FDA Warning Letter – Failure to ensure proper monitoring of investigation

Rogerio Lobo, M.D. 4/18/14

CERTIFIED MAIL

RETURN RECEIPT REQUESTED

Ref: 14-HFD-45-04-02

Rogerio A. Lobo, M.D.

Columbia University Medical Center

Department of Obstetrics and Gynecology

622 West 168th Street, Room 16-65

New York, NY  10032

Dear Dr. Lobo:

This Warning Letter informs you of objectionable conditions observed during the U.S. Food and Drug Administration (FDA) inspection conducted at your research office at Columbia University Medical Center (CUMC) between June 5 and June 25, 2013. Mr. Thomas Hansen, representing FDA, reviewed your conduct as the sponsor of a clinical investigation (Protocol (b)(4)”) of the investigational drug (b)(4).

This inspection is a part of FDA’s Bioresearch Monitoring Program, which includes inspections designed to evaluate the conduct of FDA-regulated research to ensure that the data are scientifically valid and accurate, and to help ensure that the rights, safety, and welfare of the human subjects of those studies have been protected.

At the conclusion of the inspection, Mr. Hansen presented and discussed with you Form FDA 483, Inspectional Observations.  We acknowledge receipt of your July 11, 2013, written response to the Form FDA 483.

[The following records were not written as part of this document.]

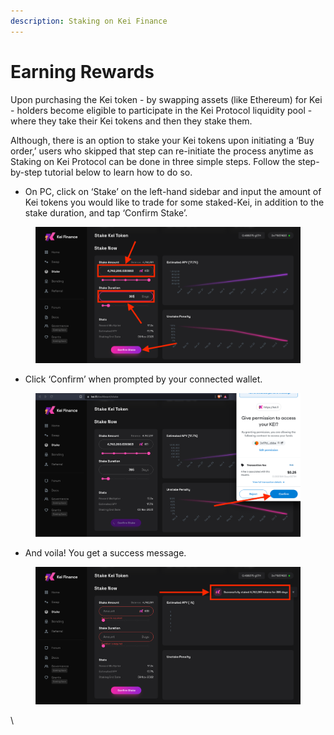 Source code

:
 ```yaml
---
description: Staking on Kei Finance
---
```


# Earning Rewards

Upon purchasing the Kei token - by swapping assets (like Ethereum) for Kei - holders become eligible to participate in the Kei Protocol liquidity pool - where they take their Kei tokens and then they stake them.

Although, there is an option to stake your Kei tokens upon initiating a ‘Buy order,’ users who skipped that step can re-initiate the process anytime as Staking on Kei Protocol can be done in three simple steps. Follow the step-by-step tutorial below to learn how to do so.

* On PC, click on ‘Stake’ on the left-hand sidebar and input the amount of Kei tokens you would like to trade for some staked-Kei, in addition to the stake duration, and tap ‘Confirm Stake’.

<figure><img src="../.gitbook/assets/image (19).png" alt=""><figcaption></figcaption></figure>

* Click ‘Confirm’ when prompted by your connected wallet.

<figure><img src="../.gitbook/assets/image (17).png" alt=""><figcaption></figcaption></figure>

* And voila! You get a success message.

<figure><img src="../.gitbook/assets/image (7).png" alt=""><figcaption></figcaption></figure>

\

From our review of the FDA Establishment Inspection Report, the documents submitted with that report, andyourJuly 11, 2013,written response, we conclude that you did not adhere to the applicable statutory requirements and FDA regulations governing the conduct of clinical investigations and the protection of human subjects.  We wish to emphasize the following:

Failure to ensure proper monitoring of the investigation and failure to ensure that the investigation is conducted in accordance with the general investigational plan and protocols contained in the IND [21 CFR 312.50 and 312.56(a)].

FDA regulations require that sponsors ensure proper monitoring of clinical investigations and ensure that their clinical investigators conduct the investigations in accordance with the protocols contained in the Investigational New Drug file (IND). Our investigation found that you failed to ensure proper monitoring of Protocol (b)(4), and that you did not ensure that a clinical investigator conducted the investigation in accordance with a protocol contained in the IND. As a result of inadequate monitoring, you did not identify and correct in a timely manner a clinical investigator’s failure to obtain informed consent from subjects, in accordance with FDA regulations; a clinical investigator’s failure to ensure ongoing Institutional Review Board (IRB) approval of the protocol; and a clinical investigator’s failure to administer the dose of investigational drug to subjects, according to their protocol-specified treatment arm.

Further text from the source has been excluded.